His Honour took into account all mitigating and aggravating factors to impose a term of years consistent with the sentencing precedence
for similar type killings.
The Appeal against Conviction: Principles on Circumstantial Evidence
- The evidence against the appellant is largely circumstantial. The law on circumstantial evidence is settled. When the case against
the accused rests substantially upon circumstantial evidence, the accused should be acquitted unless all the circumstances and their
independence one of another, each evidence standing alone or pieced together have such cumulative effect as to be inconsistent with
any reasonable hypothesis other than the guilt of the accused: The State v. Tom Morris [1981] PNGLR493; Kokora v. The State [1988-1989] PNGLR 131, Paulus Pawa v. The State [1981] PNGLR 498; Murray v. The State (2001) SC 668.
- In The State v Paul Dimon Asilip [2011] N4197 Cannings, J restated the test to apply as follows:
- “the accused must be acquitted unless the facts proved in evidence are inconsistent with any reasonable hypothesis other than
guilt;
- to enter a guilty verdict, it is necessary not only that guilt is a rational inference but that it is the only rational inference
that the circumstances would enable the court to draw;
- the question to ask is: do the proven facts lead reasonably to only one conclusion – that the accused did all the things constituting
the elements of the offence? If yes, he is guilty. If no, he is entitled to an acquittal (Paulus Pawa v The State [1981] PNGLR 498, Devlyn David v The State (2006) SC881 applied).”
- The trial judge averted to those principles and concluded, the accused was present at the crime scene; the medical evidence showed
the victim’s neck bone had a misalignment caused by external force applied to the neck; Tande Papangai being the accused’s
brother had no reason to tell lies against him. All the evidence put together led only to one conclusion, the accused intentionally
killed the child victim.
- With respect, the whole of the evidence showed inconsistencies and deficient facts which together, have such cumulative effect as
to make the verdict unsafe or unsatisfactory. The primary judge’s findings and conclusions are unsubstantiated by the cumulative
effect of the proven facts. The nature, variety, cogency and independence of one of another of all the proven facts in the proceedings
in the court below, are so incontestably insufficient they do not lead to one reasonable conclusion that the appellant killed the
deceased as we will demonstrate, following.

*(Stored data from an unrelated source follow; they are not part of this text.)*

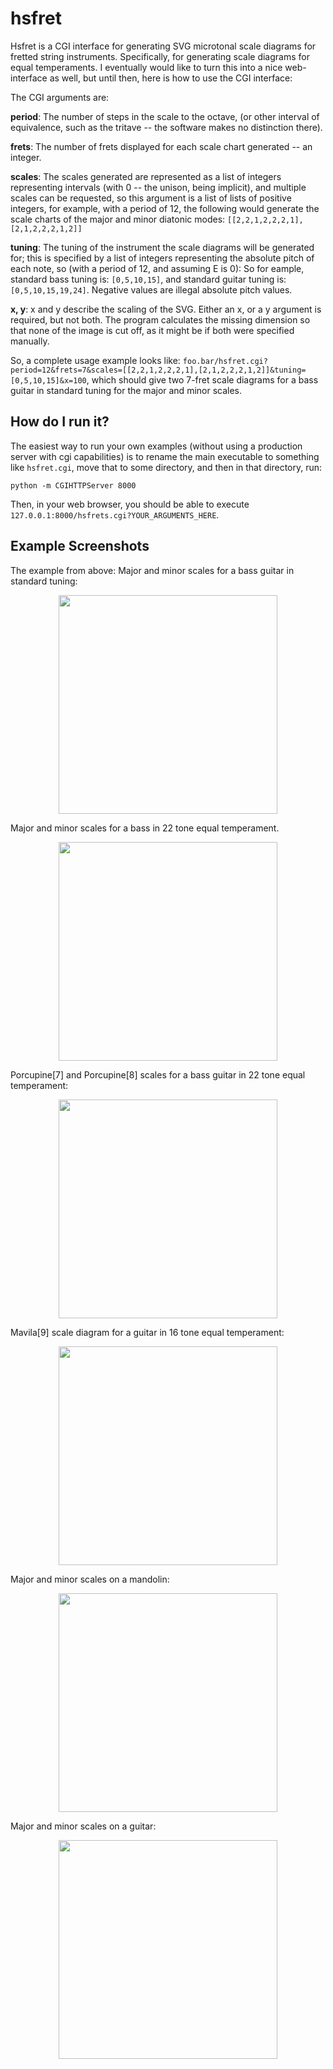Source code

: # hsfret
Hsfret is a CGI interface for generating SVG microtonal scale diagrams for fretted string instruments. Specifically, for generating scale diagrams for equal temperaments. I eventually would like to turn this into a nice web-interface as well, but until then, here is how to use the CGI interface:

The CGI arguments are:

**period**: The number of steps in the scale to the octave, (or other interval of equivalence, such as the tritave -- the software makes no distinction there).

**frets**: The number of frets displayed for each scale chart generated -- an integer. 

**scales**: The scales generated are represented as a list of integers representing intervals (with 0 -- the unison, being implicit), and multiple scales can be requested, so this argument is a list of lists of positive integers, for example, with a period of 12, the following would generate the scale charts of the major and minor diatonic modes: `[[2,2,1,2,2,2,1],[2,1,2,2,2,1,2]]`

**tuning**: The tuning of the instrument the scale diagrams will be generated for; this is specified by a list of integers representing the absolute pitch of each note, so (with a period of 12, and assuming E is 0): So for eample, standard bass tuning is: `[0,5,10,15]`, and standard guitar tuning is: `[0,5,10,15,19,24]`. Negative values are illegal absolute pitch values.

**x, y**: x and y describe the scaling of the SVG. Either an x, or a y argument is required, but not both. The program calculates the missing dimension so that none of the image is cut off, as it might be if both were specified manually.

So, a complete usage example looks like: `foo.bar/hsfret.cgi?period=12&frets=7&scales=[[2,2,1,2,2,2,1],[2,1,2,2,2,1,2]]&tuning=[0,5,10,15]&x=100`, which should give two 7-fret scale diagrams for a bass guitar in standard tuning for the major and minor scales.

How do I run it?
----------------

The easiest way to run your own examples (without using a production server with cgi capabilities) is to rename the main executable to something like `hsfret.cgi`, move that to some directory, and then in that directory, run:

    python -m CGIHTTPServer 8000

Then, in your web browser, you should be able to execute `127.0.0.1:8000/hsfrets.cgi?YOUR_ARGUMENTS_HERE`.

Example Screenshots
-------------------

The example from above: Major and minor scales for a bass guitar in standard tuning:

<p align="center"><img src="img/hsfret_screenshot.png" width=350></p>

Major and minor scales for a bass in 22 tone equal temperament.

<p align="center"><img src="img/hsfret_screenshot2.png" width=350></p>

Porcupine[7] and Porcupine[8] scales for a bass guitar in 22 tone equal temperament:

<p align="center"><img src="img/hsfret_screenshot3.png" width=350></p>

Mavila[9] scale diagram for a guitar in 16 tone equal temperament:

<p align="center"><img src="img/hsfret_16.png" width=350></p>

Major and minor scales on a mandolin:

<p align="center"><img src="hsfret_mandolin_maj_min.png" width=350></p>

Major and minor scales on a guitar:

<p align="center"><img src="hsfret_guitar_maj_min.png" width=350></p>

Sufficiency of evidence and Satisfactoriness of the verdict
- First, the common facts are these. The Appellant twisted and injured Noel’s neck. He dumped the dead child onto the ground but
then did some magic spell to bring Noel back to life. Noel returned home with his sister, then followed after his parents to the
beach around 3.00 pm. In the evening, he felt unwell from a sore neck and vomited. His parents admitted him into an aid post for
treatment. He died after two days.
- It is apparent from the outset, Noel’s demise was shrouded in suspicions and beliefs. Talks of black mark around the child’s
neck, loose movement of the neck and sightings of the Appellant near the family home ignited rumours, Noel died from a sorcery killing.
Tande Papangai was said to be frequently seen with the Appellant around the laulau tree. So, relatives of the child forced a confession
out of him. That led to the Appellant being charged and convicted of wilful murder. We will return to the witness’s evidence
on this aspect in the latter part of this judgment.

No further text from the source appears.